Depuis plus de cinq décennies, la Constitution mauricienne demeure l'écho lointain d'un décret colonial, le Mauritius Independence Order du 4 mars 1968. Un texte imposé plus qu'adopté, figé dans l'histoire sans que le souffle vivant de la démocratie participative ne l'ait traversé. Que représente cette Constitution pour le peuple mauricien aujourd'hui? Une façade de modernité derrière laquelle se cache une mécanique encore coloniale, incapable de refléter la diversité et les aspirations d'un peuple arc-en-ciel.
Le professeur Jacques Colom, dont les travaux sur le constitutionnalisme dans l'océan Indien sont aujourd'hui une référence, nous exprimait une inquiétude fondée : «Une Constitution qui ne reflète pas les valeurs d'une nation est condamnée à l'immobilisme ou, pire, à devenir l'instrument d'une élite politique déconnectée du quotidien des citoyens.» Et Maurice n'est pas en reste. L'ombre portée de cette élaboration non démocratique est visible dans la fragilité de nos contre-pouvoirs, la dépendance à des organes hérités d'un autre temps, et l'absence de véritables garde-fous démocratiques.
***L'instauration d'une 2e République ne doit pas être qu'une question de symboles. Elle doit porter en elle une refondation complète, à commencer par un préambule véritablement mauricien. Nos Articles 1 et 3, austères et formels, ne suffisent plus. Ce préambule devrait proclamer avec force les droits fondamentaux adaptés à nos réalités : un peuple uni dans sa diversité, une justice accessible à tous, et une protection accrue des droits culturels, linguistiques, et environnementaux.
L'île doit puiser dans ses racines, mais aussi s'inspirer des meilleures pratiques internationales. La Charte de l'environnement française, adoptée en 2004, nous offre un modèle précieux : elle inscrit dans la loi les principes de précaution et de développement durable. Maurice, avec ses lagons fragiles et sa biodiversité unique, pourrait devenir un exemple mondial en matière de protection environnementale constitutionnelle.

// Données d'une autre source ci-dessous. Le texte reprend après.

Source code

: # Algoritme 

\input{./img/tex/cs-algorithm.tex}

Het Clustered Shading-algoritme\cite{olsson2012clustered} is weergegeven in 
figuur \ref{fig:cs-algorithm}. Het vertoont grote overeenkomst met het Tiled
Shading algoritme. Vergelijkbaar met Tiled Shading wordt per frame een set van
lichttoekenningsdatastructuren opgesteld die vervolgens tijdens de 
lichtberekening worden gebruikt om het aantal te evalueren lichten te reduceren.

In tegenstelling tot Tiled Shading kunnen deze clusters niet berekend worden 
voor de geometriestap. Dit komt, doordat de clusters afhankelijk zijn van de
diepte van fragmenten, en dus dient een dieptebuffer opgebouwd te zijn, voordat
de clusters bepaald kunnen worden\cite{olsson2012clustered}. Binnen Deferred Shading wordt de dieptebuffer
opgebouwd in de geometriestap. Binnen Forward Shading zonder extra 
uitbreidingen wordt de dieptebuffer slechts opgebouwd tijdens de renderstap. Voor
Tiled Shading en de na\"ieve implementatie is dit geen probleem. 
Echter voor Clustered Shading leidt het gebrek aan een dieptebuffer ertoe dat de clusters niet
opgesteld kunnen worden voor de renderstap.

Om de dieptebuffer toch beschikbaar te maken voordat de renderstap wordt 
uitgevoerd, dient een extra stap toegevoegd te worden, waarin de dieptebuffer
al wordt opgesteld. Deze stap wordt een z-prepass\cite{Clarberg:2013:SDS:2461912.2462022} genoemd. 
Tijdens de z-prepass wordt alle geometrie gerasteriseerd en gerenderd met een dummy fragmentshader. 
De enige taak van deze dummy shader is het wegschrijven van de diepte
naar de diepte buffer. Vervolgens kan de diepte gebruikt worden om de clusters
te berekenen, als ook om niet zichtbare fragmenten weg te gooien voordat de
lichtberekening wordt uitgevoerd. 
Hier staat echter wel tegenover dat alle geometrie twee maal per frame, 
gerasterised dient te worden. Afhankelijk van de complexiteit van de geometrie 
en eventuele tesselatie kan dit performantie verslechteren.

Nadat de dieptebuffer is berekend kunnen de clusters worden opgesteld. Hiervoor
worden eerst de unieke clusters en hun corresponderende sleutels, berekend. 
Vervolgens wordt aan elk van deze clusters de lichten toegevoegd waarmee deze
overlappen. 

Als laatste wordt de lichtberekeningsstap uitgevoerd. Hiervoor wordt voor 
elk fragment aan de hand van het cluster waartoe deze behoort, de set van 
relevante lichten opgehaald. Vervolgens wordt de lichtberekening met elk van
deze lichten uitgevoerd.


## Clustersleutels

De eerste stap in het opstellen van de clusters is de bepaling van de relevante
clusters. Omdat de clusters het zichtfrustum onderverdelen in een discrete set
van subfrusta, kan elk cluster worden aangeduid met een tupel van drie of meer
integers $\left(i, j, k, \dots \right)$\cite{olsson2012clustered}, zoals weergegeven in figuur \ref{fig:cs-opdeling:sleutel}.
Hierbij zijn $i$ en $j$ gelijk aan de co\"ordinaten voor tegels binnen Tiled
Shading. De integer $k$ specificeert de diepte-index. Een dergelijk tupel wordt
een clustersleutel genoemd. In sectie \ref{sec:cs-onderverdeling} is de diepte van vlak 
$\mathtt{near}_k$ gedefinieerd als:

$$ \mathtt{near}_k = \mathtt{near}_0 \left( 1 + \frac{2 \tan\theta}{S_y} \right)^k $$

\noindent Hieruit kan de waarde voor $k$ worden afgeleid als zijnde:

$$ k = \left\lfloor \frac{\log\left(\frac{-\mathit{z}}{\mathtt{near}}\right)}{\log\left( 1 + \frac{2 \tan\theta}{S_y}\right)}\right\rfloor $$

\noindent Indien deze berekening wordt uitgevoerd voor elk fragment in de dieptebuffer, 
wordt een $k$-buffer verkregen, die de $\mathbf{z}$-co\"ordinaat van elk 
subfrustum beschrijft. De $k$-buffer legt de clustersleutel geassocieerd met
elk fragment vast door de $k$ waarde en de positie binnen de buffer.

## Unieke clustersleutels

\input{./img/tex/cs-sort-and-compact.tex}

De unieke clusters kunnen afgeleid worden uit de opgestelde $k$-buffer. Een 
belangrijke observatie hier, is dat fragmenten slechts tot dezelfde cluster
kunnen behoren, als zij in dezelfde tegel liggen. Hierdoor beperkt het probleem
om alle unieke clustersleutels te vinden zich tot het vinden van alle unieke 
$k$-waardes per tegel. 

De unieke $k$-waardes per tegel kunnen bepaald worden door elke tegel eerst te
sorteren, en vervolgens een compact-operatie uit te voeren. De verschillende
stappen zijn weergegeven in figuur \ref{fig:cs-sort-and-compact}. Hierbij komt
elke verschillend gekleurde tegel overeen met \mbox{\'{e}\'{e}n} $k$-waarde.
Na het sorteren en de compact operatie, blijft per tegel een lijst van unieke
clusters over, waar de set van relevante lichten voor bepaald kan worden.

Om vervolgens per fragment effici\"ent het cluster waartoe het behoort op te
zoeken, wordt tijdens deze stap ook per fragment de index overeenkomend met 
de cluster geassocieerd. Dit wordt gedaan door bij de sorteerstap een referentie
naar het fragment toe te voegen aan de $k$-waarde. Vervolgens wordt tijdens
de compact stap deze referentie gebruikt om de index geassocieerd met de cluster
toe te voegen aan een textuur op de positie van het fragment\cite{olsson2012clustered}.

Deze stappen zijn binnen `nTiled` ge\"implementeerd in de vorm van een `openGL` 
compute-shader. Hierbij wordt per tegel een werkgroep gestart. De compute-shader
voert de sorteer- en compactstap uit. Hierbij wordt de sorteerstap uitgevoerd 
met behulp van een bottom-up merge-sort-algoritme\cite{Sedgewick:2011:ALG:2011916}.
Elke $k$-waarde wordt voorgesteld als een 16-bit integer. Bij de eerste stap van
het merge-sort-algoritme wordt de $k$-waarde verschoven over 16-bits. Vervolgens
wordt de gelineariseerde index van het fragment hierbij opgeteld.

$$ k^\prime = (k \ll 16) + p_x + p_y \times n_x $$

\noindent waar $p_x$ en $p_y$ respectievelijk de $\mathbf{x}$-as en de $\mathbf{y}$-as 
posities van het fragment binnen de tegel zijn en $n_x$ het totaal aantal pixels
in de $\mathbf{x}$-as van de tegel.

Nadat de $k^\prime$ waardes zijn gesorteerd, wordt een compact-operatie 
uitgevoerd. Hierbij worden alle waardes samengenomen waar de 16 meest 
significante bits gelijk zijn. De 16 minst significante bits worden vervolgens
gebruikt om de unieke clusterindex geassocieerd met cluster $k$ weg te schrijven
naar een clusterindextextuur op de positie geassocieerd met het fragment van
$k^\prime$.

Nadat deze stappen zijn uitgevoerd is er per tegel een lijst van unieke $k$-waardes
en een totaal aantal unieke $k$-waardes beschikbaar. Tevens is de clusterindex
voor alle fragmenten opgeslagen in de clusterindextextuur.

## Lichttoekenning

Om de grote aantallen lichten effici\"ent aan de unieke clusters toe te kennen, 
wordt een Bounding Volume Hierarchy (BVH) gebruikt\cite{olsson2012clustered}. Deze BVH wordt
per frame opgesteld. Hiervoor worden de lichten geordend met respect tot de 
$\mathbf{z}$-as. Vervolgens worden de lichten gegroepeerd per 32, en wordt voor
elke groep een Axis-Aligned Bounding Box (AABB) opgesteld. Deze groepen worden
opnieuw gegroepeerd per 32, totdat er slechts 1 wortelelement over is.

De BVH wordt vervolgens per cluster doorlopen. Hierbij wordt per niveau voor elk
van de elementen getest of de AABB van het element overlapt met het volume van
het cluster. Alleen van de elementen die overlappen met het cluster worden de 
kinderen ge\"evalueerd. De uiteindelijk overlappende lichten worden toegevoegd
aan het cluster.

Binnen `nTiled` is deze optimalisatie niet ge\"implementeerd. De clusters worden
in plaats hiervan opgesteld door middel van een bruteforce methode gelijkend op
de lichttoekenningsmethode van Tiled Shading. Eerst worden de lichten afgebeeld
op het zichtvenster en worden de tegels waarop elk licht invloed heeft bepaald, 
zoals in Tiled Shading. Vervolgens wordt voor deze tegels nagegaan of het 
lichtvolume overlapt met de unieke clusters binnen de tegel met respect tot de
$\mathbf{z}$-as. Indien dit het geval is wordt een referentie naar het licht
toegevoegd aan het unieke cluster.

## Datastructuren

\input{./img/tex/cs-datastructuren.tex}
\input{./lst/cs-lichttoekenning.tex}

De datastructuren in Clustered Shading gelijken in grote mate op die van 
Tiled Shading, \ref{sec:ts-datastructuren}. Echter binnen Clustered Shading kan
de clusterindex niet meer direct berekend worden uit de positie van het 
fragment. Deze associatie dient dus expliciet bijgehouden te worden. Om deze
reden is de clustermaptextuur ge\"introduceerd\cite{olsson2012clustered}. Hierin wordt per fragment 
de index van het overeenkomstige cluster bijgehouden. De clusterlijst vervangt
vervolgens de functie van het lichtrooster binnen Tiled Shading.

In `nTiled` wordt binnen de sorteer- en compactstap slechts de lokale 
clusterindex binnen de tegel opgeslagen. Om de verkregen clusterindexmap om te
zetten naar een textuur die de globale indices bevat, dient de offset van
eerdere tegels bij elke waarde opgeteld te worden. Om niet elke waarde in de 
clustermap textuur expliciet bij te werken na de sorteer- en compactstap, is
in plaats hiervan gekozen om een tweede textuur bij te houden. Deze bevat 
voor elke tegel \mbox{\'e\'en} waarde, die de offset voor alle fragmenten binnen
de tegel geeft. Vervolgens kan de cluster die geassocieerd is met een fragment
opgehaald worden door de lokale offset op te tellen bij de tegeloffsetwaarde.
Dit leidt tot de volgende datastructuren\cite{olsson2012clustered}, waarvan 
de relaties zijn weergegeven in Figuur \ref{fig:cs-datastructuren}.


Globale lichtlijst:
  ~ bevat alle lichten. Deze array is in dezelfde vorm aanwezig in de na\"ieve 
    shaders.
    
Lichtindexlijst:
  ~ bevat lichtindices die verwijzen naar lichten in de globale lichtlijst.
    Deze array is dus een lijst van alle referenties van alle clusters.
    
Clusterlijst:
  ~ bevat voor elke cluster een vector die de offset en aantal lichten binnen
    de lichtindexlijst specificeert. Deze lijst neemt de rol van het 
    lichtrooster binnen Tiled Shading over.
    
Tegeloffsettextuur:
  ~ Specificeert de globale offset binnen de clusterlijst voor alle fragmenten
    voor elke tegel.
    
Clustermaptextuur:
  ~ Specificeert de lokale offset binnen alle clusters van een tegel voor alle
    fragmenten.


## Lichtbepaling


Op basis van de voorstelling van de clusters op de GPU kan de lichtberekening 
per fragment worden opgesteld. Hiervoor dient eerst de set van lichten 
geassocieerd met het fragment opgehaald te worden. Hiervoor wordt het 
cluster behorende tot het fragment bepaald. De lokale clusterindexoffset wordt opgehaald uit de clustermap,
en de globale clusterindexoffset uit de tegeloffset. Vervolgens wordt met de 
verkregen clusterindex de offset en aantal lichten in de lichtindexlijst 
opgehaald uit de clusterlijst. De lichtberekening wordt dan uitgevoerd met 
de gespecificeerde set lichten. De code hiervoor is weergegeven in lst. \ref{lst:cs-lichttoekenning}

Une réforme ambitieuse ne saurait ignorer le Best Loser System, vestige d'un communalisme institutionnalisé. Ce système, tout en prétendant protéger les minorités, a souvent entravé l'émergence d'une véritable citoyenneté mauricienne. Il est temps de tourner la page et de garantir à chaque citoyen des chances égales, indépendamment de ses origines ethniques ou religieuses.
Dans la même veine, le cumul des fonctions de ministre et de député devrait être aboli. Cela permettrait de renforcer le rôle des backbenchers, ces députés qui devraient être les gardiens des intérêts du peuple face à l'exécutif. Un Parlement robuste, doté de moyens accrus, serait le pilier d'une démocratie revivifiée.
La démocratie ne peut prospérer sans des contre-pouvoirs forts et indépendants. La presse, les syndicats, les universités et le barreau doivent être libérés de toute pression politique. La création d'organes indépendants, comme une Haute Autorité pour la transparence et la lutte contre la corruption, garantirait que les intérêts du peuple passent avant ceux des individus ou des partis.
Maurice est à la croisée des chemins. Nous pouvons choisir de nous recroqueviller dans nos clivages, ou de marcher ensemble vers un avenir républicain, où chaque voix compte, où chaque vie importe. Le rêve d'une 2e République ne doit pas être celui d'une élite, mais celui d'un peuple entier. Dans le ressac de nos hésitations, il y a, dit-on, toujours une vague plus forte, porteuse d'espoir.